Evaluating reflectance-based maize evapotranspiration modeling under different irrigation systems

Authors: COSTA-FILHO, EDSON - Colorado State University; CHÁVEZ, JOSÉ - Colorado State University; Zhang, Huihui; ANDALES, ALLAN - Colorado State University; BROWN, ANSLEY - Colorado State University

Submitted to: United States Committee on Irrigation and Drainage Conference
Publication Type: Abstract Only
Publication Acceptance Date: 7/14/2022
Publication Date: N/A
Citation: N/A

Interpretive Summary:

Technical Abstract: Understanding the accuracy of daily evapotranspiration (ETa) estimates from remotely sensed crop coefficient models under different field irrigation systems is critical to interpreting results and improving irrigation water management at the farm scale. This study aimed to identify the strengths and limitations of estimating daily maize ETa using a reflectance-based crop coefficient (RBCC) model and spaceborne surface reflectance data from two different field irrigation systems in Colorado, US. The RBCC approach for daily maize ETa uses real-time fractional vegetation cover (fc) and daily alfalfa-based reference evapotranspiration (ETrd) as inputs.
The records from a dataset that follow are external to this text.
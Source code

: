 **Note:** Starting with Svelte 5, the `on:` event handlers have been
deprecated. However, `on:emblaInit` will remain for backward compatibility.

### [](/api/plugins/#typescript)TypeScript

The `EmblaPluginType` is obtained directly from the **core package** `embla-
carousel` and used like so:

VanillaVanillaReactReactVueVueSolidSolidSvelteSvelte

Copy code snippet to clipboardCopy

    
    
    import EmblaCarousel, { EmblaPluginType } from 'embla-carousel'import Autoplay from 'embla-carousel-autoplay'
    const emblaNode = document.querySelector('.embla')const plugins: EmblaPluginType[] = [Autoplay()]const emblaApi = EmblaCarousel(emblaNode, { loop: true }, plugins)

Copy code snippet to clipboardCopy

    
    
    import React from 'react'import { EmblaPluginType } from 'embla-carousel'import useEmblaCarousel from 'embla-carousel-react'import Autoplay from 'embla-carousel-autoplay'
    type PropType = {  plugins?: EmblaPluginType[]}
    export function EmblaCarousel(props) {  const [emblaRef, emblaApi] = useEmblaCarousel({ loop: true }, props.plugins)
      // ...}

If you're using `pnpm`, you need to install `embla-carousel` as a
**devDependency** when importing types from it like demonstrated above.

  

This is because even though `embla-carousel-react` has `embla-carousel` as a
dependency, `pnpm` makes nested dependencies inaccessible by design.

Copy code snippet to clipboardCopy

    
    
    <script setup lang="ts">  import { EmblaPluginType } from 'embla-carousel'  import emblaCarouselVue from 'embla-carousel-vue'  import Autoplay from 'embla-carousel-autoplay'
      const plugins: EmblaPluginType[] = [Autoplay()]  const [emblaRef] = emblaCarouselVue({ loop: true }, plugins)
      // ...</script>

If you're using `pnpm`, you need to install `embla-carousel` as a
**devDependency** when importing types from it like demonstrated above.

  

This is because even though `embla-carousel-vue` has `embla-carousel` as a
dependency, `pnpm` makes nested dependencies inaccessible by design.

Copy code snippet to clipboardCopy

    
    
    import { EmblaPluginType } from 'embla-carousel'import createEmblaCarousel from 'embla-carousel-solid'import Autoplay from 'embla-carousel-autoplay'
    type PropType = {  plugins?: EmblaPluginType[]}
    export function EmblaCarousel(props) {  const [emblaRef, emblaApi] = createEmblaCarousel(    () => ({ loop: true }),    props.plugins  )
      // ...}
This study's data were obtained from August to September of 2020. A total of eight cloudless Sentinel-2 multispectral images provided red and near-infrared surface reflectance with a spatial resolution of 10 m. Two maize research farms in Fort Collins and Greeley, CO, provided the grounds for in-situ measured ETa data using soil water content sensors at multiple depths covering the optimal root zone layer. The irrigation systems used at the Fort Collins and Greeley farms were surface (furrow) and subsurface drip, respectively. None of the fields had water stress conditions during the fieldwork campaign. An agricultural weather station nearby Greeley, CO, provided micrometeorological data for calculating ETrd. Preliminary results have indicated that the RBCC model for daily maize ETa applied to the subsurface drip outperformed the surface irrigation site by 21%. The normalized root mean square error for the subsurface drip and surface irrigation fields were 20% and 26%, respectively. Daily maize ETa underestimation happened in both fields, with the furrow irrigated site having the highest normalized mean bias error (8%) compared to the subsurface drip field (1%). Research findings suggest low daily maize ETa underestimation due to subsurface drip is associated with low top-soil evaporation conditions. Also, improvements in daily maize ETa estimation for surface irrigated fields will rely on incorporating soil evaporation estimates to reduce the RBCC model underestimation of ETa.